DATA_TYPES_ID.update(((c, 'float32') for c in ID_COLS))
DATA_TYPES_ID.update(((c, 'category') for c in ID_CATS))

In [6]:
def read_set(_type):
    """Read both transactions and identity data."""
    print(f"Reading transactions data...")
    _df = pd.read_csv(os.path.join(DATA_DIRECTORY, f'{_type}_transaction.csv'),
                      index_col=IDX_LABEL, dtype=DATA_TYPES_TRANSACTION)

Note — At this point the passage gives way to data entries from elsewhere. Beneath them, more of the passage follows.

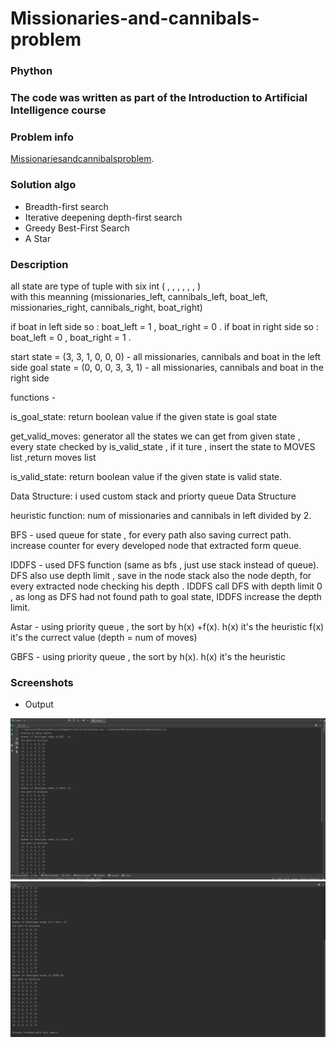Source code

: # Missionaries-and-cannibals-problem

### Phython
### The code was written as part of the Introduction to Artificial Intelligence course

### Problem info
[Missionariesandcannibalsproblem](https://en.wikipedia.org/wiki/Missionaries_and_cannibals_problem).


### Solution algo
- Breadth-first search
- Iterative deepening depth-first search
- Greedy Best-First Search
- A Star


### Description
   all state are type of tuple with six int ( , , , , , , )  
   with this meanning (missionaries_left, cannibals_left, boat_left, missionaries_right, cannibals_right, boat_right)

   if boat in left side so : boat_left = 1 , boat_right = 0 .
   if boat in right side so : boat_left = 0 , boat_right = 1 .

   start state = (3, 3, 1, 0, 0, 0)  - all missionaries, cannibals and boat  in the  left side 
   goal state  = (0, 0, 0, 3, 3, 1)  - all missionaries, cannibals and boat  in the  right side 

   functions - 

   is_goal_state: return boolean value if the given state is goal state

   get_valid_moves: generator all the states we can get from given state , every state checked by is_valid_state 
                    , if it ture , insert the state to MOVES list ,return moves list

   is_valid_state: return boolean value if the given state is valid state.
   
   Data Structure:
   i used custom stack and priorty queue Data Structure

heuristic function:
    num of missionaries and cannibals in left divided by 2.
    



BFS   -  used queue for state , for every path also saving currect path.
         increase counter for every developed node that extracted form queue.

IDDFS -  used DFS function (same as bfs , just use stack instead of queue).
         DFS also use depth limit , save in the node stack also the node depth, for every extracted node checking his depth .
         IDDFS call DFS with depth limit 0 ,  as long as DFS had not found path to goal state, IDDFS increase the depth limit.

Astar  -  using priority queue , the sort by h(x) +f(x).
         h(x) it's the heuristic
         f(x) it's the currect value (depth = num of moves)

GBFS -  using priority queue , the sort by h(x).
         h(x) it's the heuristic


### Screenshots

- Output
<img src="/screenshot/run Screenshot 1.png" alt="main page"/>
<img src="/screenshot/run Screenshot 2.png" alt="main page"/>



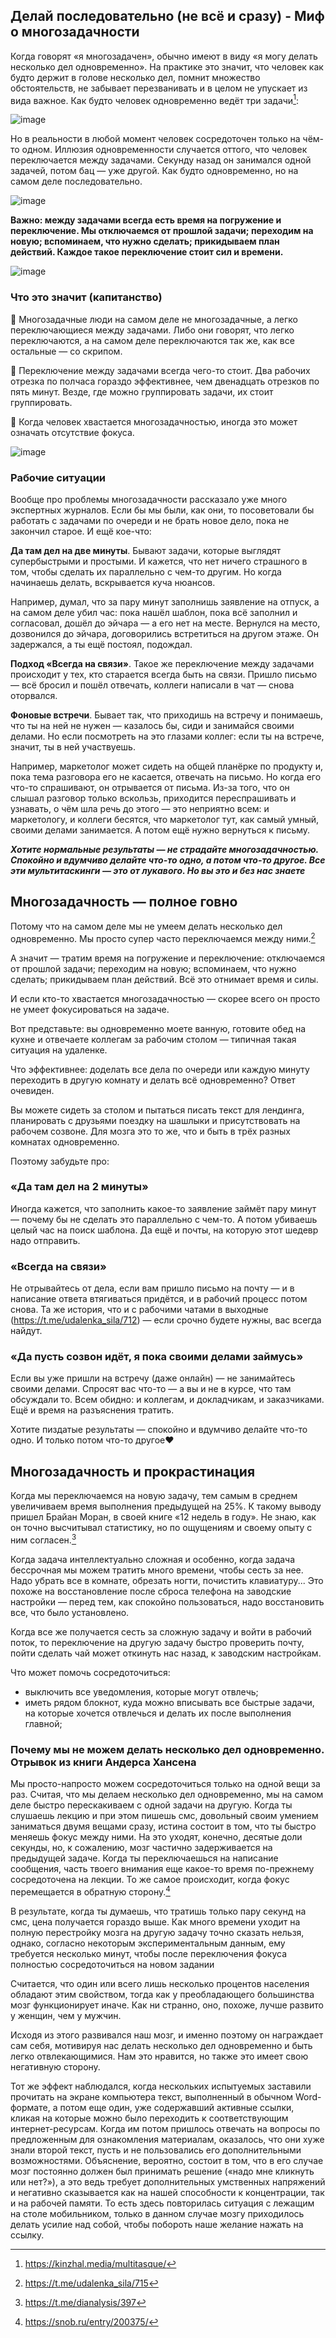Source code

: ## Делай последовательно (не всё и сразу) - Миф о многозадачности
Когда говорят «я многозадачен», обычно имеют в виду «я могу делать несколько дел одновременно». На практике это значит, что человек как будто держит в голове несколько дел, помнит множество обстоятельств, не забывает перезванивать и в целом не упускает из вида важное. Как будто человек одновременно ведёт три задачи[^1]:

![image](https://user-images.githubusercontent.com/87380272/172674114-c215691e-bd80-4c44-a63f-58538c0159a5.png)

Но в реальности в любой момент человек сосредоточен только на чём-то одном. Иллюзия одновременности случается оттого, что человек переключается между задачами. Секунду назад он занимался одной задачей, потом бац — уже другой. Как будто одновременно, но на самом деле последовательно.

![image](https://user-images.githubusercontent.com/87380272/172674140-f80c49f2-78a3-47f6-95ce-15d57eabcb62.png)

**Важно: между задачами всегда есть время на погружение и переключение. Мы отключаемся от прошлой задачи; переходим на новую; вспоминаем, что нужно сделать; прикидываем план действий. Каждое такое переключение стоит сил и времени.**

![image](https://user-images.githubusercontent.com/87380272/172674168-447654e0-1ccb-4a18-810d-f9132d0abba6.png)

### Что это значит (капитанство)
🤔 Многозадачные люди на самом деле не многозадачные, а легко переключающиеся между задачами. Либо они говорят, что легко переключаются, а на самом деле переключаются так же, как все остальные — со скрипом.

🤔 Переключение между задачами всегда чего-то стоит. Два рабочих отрезка по полчаса гораздо эффективнее, чем двенадцать отрезков по пять минут. Везде, где можно группировать задачи, их стоит группировать.

🤔 Когда человек хвастается многозадачностью, иногда это может означать отсутствие фокуса.

![image](https://user-images.githubusercontent.com/87380272/172674320-f2419c29-eece-4c71-a9d0-167c18749dce.png)

### Рабочие ситуации
Вообще про проблемы многозадачности рассказало уже много экспертных журналов. Если бы мы были, как они, то посоветовали бы работать с задачами по очереди и не брать новое дело, пока не закончил старое. И ещё кое-что:

**Да там дел на две минуты**. Бывают задачи, которые выглядят супербыстрыми и простыми. И кажется, что нет ничего страшного в том, чтобы сделать их параллельно с чем-то другим. Но когда начинаешь делать, вскрывается куча нюансов.

Например, думал, что за пару минут заполнишь заявление на отпуск, а на самом деле убил час: пока нашёл шаблон, пока всё заполнил и согласовал, дошёл до эйчара — а его нет на месте. Вернулся на место, дозвонился до эйчара, договорились встретиться на другом этаже. Он задержался, а ты ещё постоял, подождал.

**Подход «Всегда на связи»**. Такое же переключение между задачами происходит у тех, кто старается всегда быть на связи. Пришло письмо — всё бросил и пошёл отвечать, коллеги написали в чат — снова оторвался.

**Фоновые встречи**. Бывает так, что приходишь на встречу и понимаешь, что ты на ней не нужен — казалось бы, сиди и занимайся своими делами. Но если посмотреть на это глазами коллег: если ты на встрече, значит, ты в ней участвуешь.

Например, маркетолог может сидеть на общей планёрке по продукту и, пока тема разговора его не касается, отвечать на письмо. Но когда его что-то спрашивают, он отрывается от письма. Из-за того, что он слышал разговор только вскользь, приходится переспрашивать и узнавать, о чём шла речь до этого — это неприятно всем: и маркетологу, и коллеги бесятся, что маркетолог тут, как самый умный, своими делами занимается. А потом ещё нужно вернуться к письму.

***Хотите нормальные результаты — не страдайте многозадачностью. Спокойно и вдумчиво делайте что-то одно, а потом что-то другое. Все эти мультитаскинги — это от лукавого. Но вы это и без нас знаете***

[^1]: https://kinzhal.media/multitasque/

## Многозадачность — полное говно 
Потому что на самом деле мы не умеем делать несколько дел одновременно. Мы просто супер часто переключаемся между ними.[^2]

А значит — тратим время на погружение и переключение: отключаемся от прошлой задачи; переходим на новую; вспоминаем, что нужно сделать; прикидываем план действий. Всё это отнимает время и силы.

И если кто-то хвастается многозадачностью — скорее всего он просто не умеет фокусироваться на задаче.

Вот представьте: вы одновременно моете ванную, готовите обед на кухне и отвечаете коллегам за рабочим столом — типичная такая ситуация на удаленке. 

Что эффективнее: доделать все дела по очереди или каждую минуту переходить в другую комнату и делать всё одновременно? Ответ очевиден.

Вы можете сидеть за столом и пытаться писать текст для лендинга, планировать с друзьями поездку на шашлыки и присутствовать на рабочем созвоне. Для мозга это то же, что и быть в трёх разных комнатах одновременно.

Поэтому забудьте про:

### «Да там дел на 2 минуты»
Иногда кажется, что заполнить какое-то заявление займёт пару минут — почему бы не сделать это параллельно с чем-то. А потом убиваешь целый час на поиск шаблона. Да ещё и почты, на которую этот шедевр надо отправить.

### «Всегда на связи»
Не отрывайтесь от дела, если вам пришло письмо на почту — и в написание ответа втягиваться придётся, и в рабочий процесс потом снова. Та же история, что и с рабочими чатами в выходные (https://t.me/udalenka_sila/712) — если срочно будете нужны, вас всегда найдут.

### «Да пусть созвон идёт, я пока своими делами займусь»
Если вы уже пришли на встречу (даже онлайн) — не занимайтесь своими делами. Спросят вас что-то — а вы и не в курсе, что там обсуждали то. Всем обидно: и коллегам, и докладчикам, и заказчиками. Ещё и время на разъяснения тратить.

Хотите пиздатые результаты — спокойно и вдумчиво делайте что-то одно. И только потом что-то другое❤️

[^2]: https://t.me/udalenka_sila/715

## Многозадачность и прокрастинация
Когда мы переключаемся на новую задачу, тем самым в среднем увеличиваем время выполнения предыдущей на 25%. К такому выводу пришел Брайан Моран, в своей книге «12 недель в году». Не знаю, как он точно высчитывал статистику, но по ощущениям и своему опыту с ним согласен.[^3]

Когда задача интеллектуально сложная и особенно, когда задача бессрочная мы можем тратить много времени, чтобы сесть за нее. Надо убрать все в комнате, обрезать ногти, почистить клавиатуру... Это похоже на восстановление после сброса телефона на заводские настройки — перед тем, как спокойно пользоваться, надо восстановить все, что было установлено. 

Когда все же получается сесть за сложную задачу и войти в рабочий поток, то переключение на другую задачу быстро проверить почту, пойти сделать чай может откинуть нас назад, к заводским настройкам. 

Что может помочь сосредоточиться:
- выключить все уведомления, которые могут отвлечь;
- иметь рядом блокнот, куда можно вписывать все быстрые задачи, на которые хочется отвлечься и делать их после выполнения главной;

[^3]: https://t.me/dianalysis/397

### Почему мы не можем делать несколько дел одновременно. Отрывок из книги Андерса Хансена
Мы просто-напросто можем сосредоточиться только на одной вещи за раз. Считая, что мы делаем несколько дел одновременно, мы на самом деле быстро перескакиваем с одной задачи на другую. Когда ты слушаешь лекцию и при этом пишешь смс, довольный своим умением заниматься двумя вещами сразу, истина состоит в том, что ты быстро меняешь фокус между ними. На это уходят, конечно, десятые доли секунды, но, к сожалению, мозг частично задерживается на предыдущей задаче. Когда ты переключаешься на написание сообщения, часть твоего внимания еще какое-то время по-прежнему сосредоточена на лекции. То же самое происходит, когда фокус перемещается в обратную сторону.[^4]

В результате, когда ты думаешь, что тратишь только пару секунд на смс, цена получается гораздо выше. Как много времени уходит на полную перестройку мозга на другую задачу точно сказать нельзя, однако, согласно некоторым экспериментальным данным, ему требуется несколько минут, чтобы после переключения фокуса полностью сосредоточиться на новом задании

Считается, что один или всего лишь несколько процентов населения обладают этим свойством, тогда как у преобладающего большинства мозг функционирует иначе. Как ни странно, оно, похоже, лучше развито у женщин, чем у мужчин.

Исходя из этого развивался наш мозг, и именно поэтому он награждает сам себя, мотивируя нас делать несколько дел одновременно и быть легко отвлекающимися. Нам это нравится, но также это имеет свою негативную сторону.

Тот же эффект наблюдался, когда нескольких испытуемых заставили прочитать на экране компьютера текст, выполненный в обычном Word-формате, а потом еще один, уже содержавший активные ссылки, кликая на которые можно было переходить к соответствующим интернет-ресурсам. Когда им потом пришлось отвечать на вопросы по предложенным для ознакомления материалам, оказалось, что они хуже знали второй текст, пусть и не пользовались его дополнительными возможностями. Объяснение, вероятно, состоит в том, что в его случае мозг постоянно должен был принимать решение («надо мне кликнуть или нет?»), а это ведь требует дополнительных умственных напряжений и негативно сказывается как на нашей способности к концентрации, так и на рабочей памяти. То есть здесь повторилась ситуация с лежащим на столе мобильником, только в данном случае мозгу приходилось делать усилие над собой, чтобы побороть наше желание нажать на ссылку.
[^4]: https://snob.ru/entry/200375/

    print(f"Reading identity data...")
    _df = _df.join(pd.read_csv(os.path.join(DATA_DIRECTORY, f'{_type}_identity.csv'),
                               index_col=IDX_LABEL, dtype=DATA_TYPES_ID))
    return _df

def read_dataset():
    """Read whole data."""
    # Read train and test data.
    print("Reading train data...")
    train_set = read_set('train')
    print(f"Train data of shape {train_set.shape} is loaded!")

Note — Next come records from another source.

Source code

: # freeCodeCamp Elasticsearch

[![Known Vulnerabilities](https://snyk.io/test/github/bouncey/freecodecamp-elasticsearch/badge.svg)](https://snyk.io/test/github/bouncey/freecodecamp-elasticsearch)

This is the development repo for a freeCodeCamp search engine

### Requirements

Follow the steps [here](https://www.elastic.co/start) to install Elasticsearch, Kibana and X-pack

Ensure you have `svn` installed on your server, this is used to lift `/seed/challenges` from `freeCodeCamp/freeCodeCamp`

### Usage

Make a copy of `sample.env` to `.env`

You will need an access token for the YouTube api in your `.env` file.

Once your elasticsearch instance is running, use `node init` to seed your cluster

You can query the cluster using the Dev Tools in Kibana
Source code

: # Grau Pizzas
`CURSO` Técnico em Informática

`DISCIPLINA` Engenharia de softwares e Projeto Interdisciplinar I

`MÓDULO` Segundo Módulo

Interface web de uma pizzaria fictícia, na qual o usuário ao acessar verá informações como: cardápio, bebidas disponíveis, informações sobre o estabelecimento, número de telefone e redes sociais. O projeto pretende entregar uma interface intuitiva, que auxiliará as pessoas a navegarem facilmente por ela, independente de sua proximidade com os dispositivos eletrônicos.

    print(f"Reading test data...")
    test_set = read_set('test')
    print(f"Test data of shape {test_set.shape} is loaded!")

    return train_set, test_set

def preprocess_dataset(train_set, test_set):
    """Unite train and test into common dataframe."""
    # Create a new target column and remove a former one from the train data.
    print("Start data preprocessing...")
    train_set.pop('isFraud')
    train_set['isTest'] = 0
    test_set['isTest'] = 1

    # Preprocess categorical features.
    n_train = train_set.shape[0]
    for c in train_set.columns:
        s = train_set[c]
        if hasattr(s, 'cat'):
            u = union_categoricals([train_set[c], test_set[c]], sort_categories=True)
            train_set[c] = u[:n_train]
            test_set[c] = u[n_train:]

    # Unite train and test data.
    united = pd.concat([train_set, test_set])

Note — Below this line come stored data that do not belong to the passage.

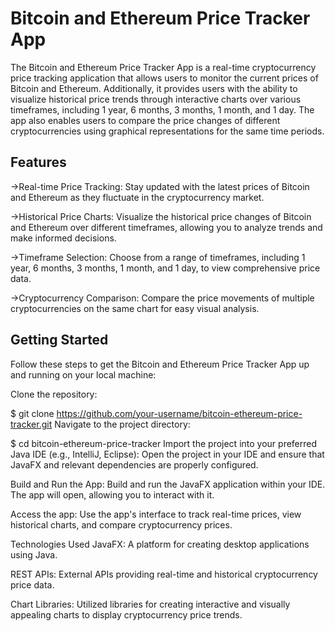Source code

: # Bitcoin and Ethereum Price Tracker App

The Bitcoin and Ethereum Price Tracker App is a real-time cryptocurrency price tracking application that allows users to monitor the current prices of Bitcoin and Ethereum. Additionally, it provides users with the ability to visualize historical price trends through interactive charts over various timeframes, including 1 year, 6 months, 3 months, 1 month, and 1 day. The app also enables users to compare the price changes of different cryptocurrencies using graphical representations for the same time periods.

## Features

->Real-time Price Tracking: Stay updated with the latest prices of Bitcoin and Ethereum as they fluctuate in the cryptocurrency market.

->Historical Price Charts: Visualize the historical price changes of Bitcoin and Ethereum over different timeframes, allowing you to analyze trends and make informed decisions.

->Timeframe Selection: Choose from a range of timeframes, including 1 year, 6 months, 3 months, 1 month, and 1 day, to view comprehensive price data.

->Cryptocurrency Comparison: Compare the price movements of multiple cryptocurrencies on the same chart for easy visual analysis.

## Getting Started
Follow these steps to get the Bitcoin and Ethereum Price Tracker App up and running on your local machine:

Clone the repository:



$ git clone https://github.com/your-username/bitcoin-ethereum-price-tracker.git
Navigate to the project directory:


$ cd bitcoin-ethereum-price-tracker
Import the project into your preferred Java IDE (e.g., IntelliJ, Eclipse):
Open the project in your IDE and ensure that JavaFX and relevant dependencies are properly configured.

Build and Run the App:
Build and run the JavaFX application within your IDE. The app will open, allowing you to interact with it.

Access the app:
Use the app's interface to track real-time prices, view historical charts, and compare cryptocurrency prices.

Technologies Used
JavaFX: A platform for creating desktop applications using Java.

REST APIs: External APIs providing real-time and historical cryptocurrency price data.

Chart Libraries: Utilized libraries for creating interactive and visually appealing charts to display cryptocurrency price trends.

    # Add additional features.
    united['TimeInDay'] = united.TransactionDT % 86400
    united['Cents'] = united.TransactionAmt % 1

    # Remove useless columns.
    united.drop("TransactionDT", axis=1, inplace=True)

    print(f"Dataset merged and preprocessed! Resulted shape: {united.shape}")

    return united

In [7]:
united_dataset = preprocess_dataset(*read_dataset())

Reading train data...
Reading transactions data...
Reading identity data...
Train data of shape (590540, 433) is loaded!
Reading test data...
Reading transactions data...
Reading identity data...
Test data of shape (506691, 432) is loaded!
Start data preprocessing...
Dataset merged and preprocessed! Resulted shape: (1097231, 434)


## Train-test split

In [8]:
X_train, X_test, y_train, y_test = train_test_split(united_dataset.drop(TARGET_COLUMN, axis=1), united_dataset[TARGET_COLUMN], test_size=0.25)

## Prepare estimator

In [9]:
# Define parameters of an estimator.
params = {
    'num_leaves': 64,
    'objective': 'binary',
    'min_data_in_leaf': 10,
    'learning_rate': 0.1,
    'feature_fraction': 0.5,
    'bagging_fraction': 0.9,
    'bagging_freq': 1,
    'max_cat_to_onehot': 128,
    'metric': 'auc',
    'n_jobs': -1,
    'seed': 42,
    'subsample_for_bin': united_dataset.shape[0]
}

In [10]:
estimator = LGBMClassifier(**params)

In [11]:
estimator.fit(X_train, y_train)



In [12]:
train_metric = roc_auc_score(y_train, estimator.predict_proba(X_train)[:, 1].T)
test_metric = roc_auc_score(y_test, estimator.predict_proba(X_test)[:, 1].T)

print(f"Train ROC-AUC score: {train_metric}")
print(f"Test ROC-AUC score: {test_metric}")

Train ROC-AUC score: 0.9199255948975477
Test ROC-AUC score: 0.9173237662235668